Dentro il caschetto, fuori dal tempo: la realtà virtuale cerca ancora una storia
Indossare un caschetto VR nel 2025 per godersi uno spettacolo cinematografico è un atto cyberpunk, un gesto post-moderno, qualcosa che è già vintage perché appartiene a un passato recente. Nonostante le numerose sperimentazioni, i cinema con il visore non sono diventati mainstream, così come neanche la VR nel videogioco e sul televisore di casa. Mentre ha trovato applicazioni importanti nel campo dell’istruzione, nella manutenzione e nella progettazione.
Questa premessa è doverosa quando assisti come giurato a un evento di corti in VR. Quest’anno il concorso Visioni VR, realizzato in collaborazione con il Museo Nazionale Scienza e Tecnologia Leonardo da Vinci, si è tenuto a metà settembre, alcuni giorni fa, e prevedeva 6 tra le migliori produzioni nazionali e internazionali, che spaziano dai documentari sull’attualità alla pedagogia, dal viaggio fisico a quello interiore, fino al racconto di avvenimenti cruciali della storia recente.
Anche nelle edizioni precedenti, Visioni VR è stato un momento per entrare nelle teste di registi, sceneggiatori e artisti digitali che credono – o hanno creduto – in questa tecnologia. Per capire meglio i confini di queste sperimentazioni, a che punto sta per esempio il dialogo con il linguaggio del videogame, quanto il racconto passivo dell’audiovisivo possa essere posseduto dall’interattività propria della realtà virtuale.
Quest’anno due opere hanno colpito più di altre l’immaginazione di pubblico e critica.

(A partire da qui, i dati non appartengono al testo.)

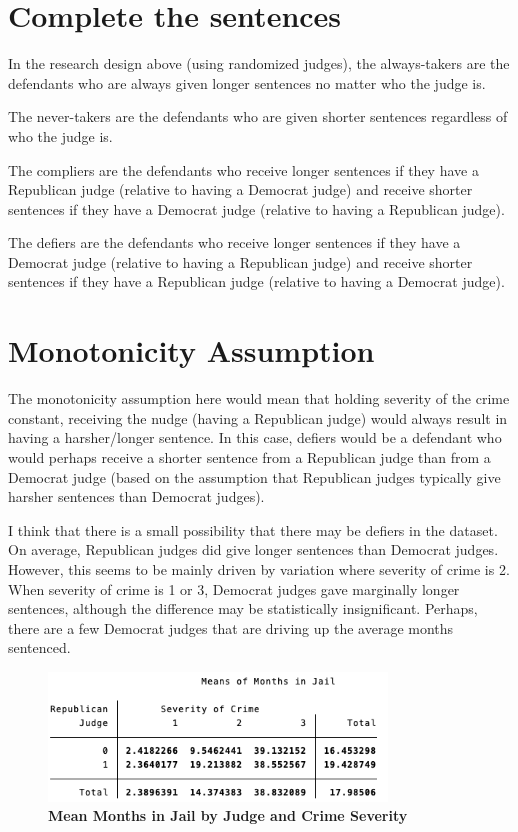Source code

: \documentclass{article}
\begin{document}
\section{Complete the sentences}
In the research design above (using randomized judges), the always-takers are the defendants who are always given longer sentences no matter who the judge is. 

The never-takers are the defendants who are given shorter sentences regardless of who the judge is. 

The compliers are the defendants who receive longer sentences if they have a Republican judge (relative to having a Democrat judge) and receive shorter sentences if they have a Democrat judge (relative to having a Republican judge). 

The defiers are the defendants who receive longer sentences if they have a Democrat judge (relative to having a Republican judge) and receive shorter sentences if they have a Republican judge (relative to having a Democrat judge). 


\section{Monotonicity Assumption}
The monotonicity assumption here would mean that holding severity of the crime constant, receiving the nudge (having a Republican judge) would always result in having a harsher/longer sentence. In this case, defiers would be a defendant who would perhaps receive a shorter sentence from a Republican judge than from a Democrat judge (based on the assumption that Republican judges typically give harsher sentences than Democrat judges). 

I think that there is a small possibility that there may be defiers in the dataset. On average, Republican judges did give longer sentences than Democrat judges. However, this seems to be mainly driven by variation where severity of crime is 2. When severity of crime is 1 or 3, Democrat judges gave marginally longer sentences, although the difference may be statistically insignificant. Perhaps, there are a few Democrat judges that are driving up the average months sentenced.

\begin{figure}[htbp]
\caption{\textbf{Mean Months in Jail by Judge and Crime Severity}
\label{tab:EngApproach}}
\center
	\includegraphics[width=90mm]{averages.png}
    \center
\end{figure}
\end{document}
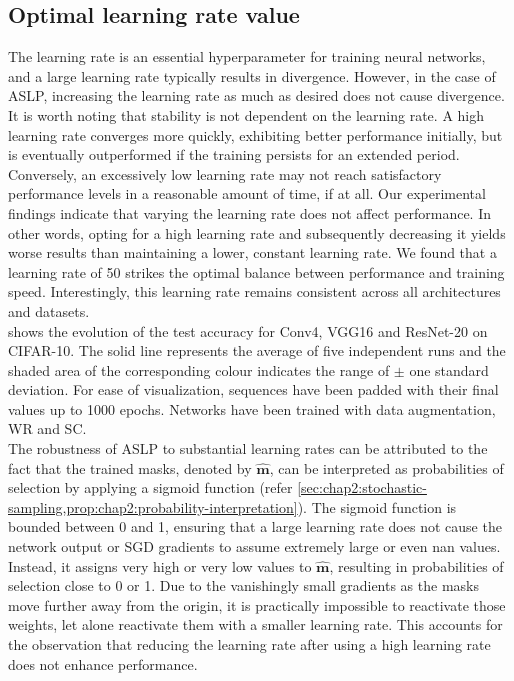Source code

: \subsection{Optimal learning rate value}
\label{sec:chap2:impact_learning_rate}
The learning rate is an essential hyperparameter for training neural networks,
and a large learning rate typically results in divergence. However, in the case
of ASLP, increasing the learning rate as much as desired does not cause
divergence. It is worth noting that stability is not dependent on the learning
rate. A high learning rate converges more quickly, exhibiting better performance
initially, but is eventually outperformed if the training persists for an
extended period. Conversely, an excessively low learning rate may not reach
satisfactory performance levels in a reasonable amount of time, if at all. Our
experimental findings indicate that varying the learning rate does not affect
performance. In other words, opting for a high learning rate and subsequently
decreasing it yields worse results than maintaining a lower, constant learning
rate. We found that a learning rate of 50 strikes the optimal balance between
performance and training speed. Interestingly, this learning rate remains
consistent across all architectures and datasets.\\

 shows the evolution of the test accuracy for Conv4,
VGG16 and ResNet-20 on CIFAR-10. The solid line represents the average of five
independent runs and the shaded area of the corresponding colour indicates the
range of $\pm$ one standard deviation. For ease of visualization, sequences have
been padded with their final values up to 1000 epochs. Networks have been
trained with data augmentation, \ac{WR} and \ac{SC}.\\

The robustness of ASLP to substantial learning rates can be attributed to the
fact that the trained masks, denoted by $\bm{\hat{m}}$, can be interpreted as
probabilities of selection by applying a sigmoid function (refer
\cref{sec:chap2:stochastic-sampling,prop:chap2:probability-interpretation}). The
sigmoid function is bounded between 0 and 1, ensuring that a large learning rate
does not cause the network output or \ac{SGD} gradients
to assume extremely large or even \ac{nan} values. Instead, it assigns very high or
very low values to $\bm{\hat{m}}$, resulting in probabilities of selection close
to 0 or 1. Due to the vanishingly small gradients as the masks move further away
from the origin, it is practically impossible to reactivate those weights, let
alone reactivate them with a smaller learning rate. This accounts for the
observation that reducing the learning rate after using a high learning rate
does not enhance performance.\\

«Sweet End of the World!» di Stefano Conca Bonizzoni (Officine Creative – Università degli Studi di Pavia, Motion Pixel e Notte Americana) è un’esperienza immersiva in realtà virtuale potremmo dire classica. Siamo dentro un’esperienza che non ha nulla di virtuale nel senso proprio del termine. È girato con telecamere speciali che riprendono in tutte le direzioni. Lo spettatore, con un visore VR, può guardarsi intorno come se fosse «dentro» la scena, ma non può spostarsi liberamente nello spazio (sei fermo in un punto). È il formato più comune per filmati reali.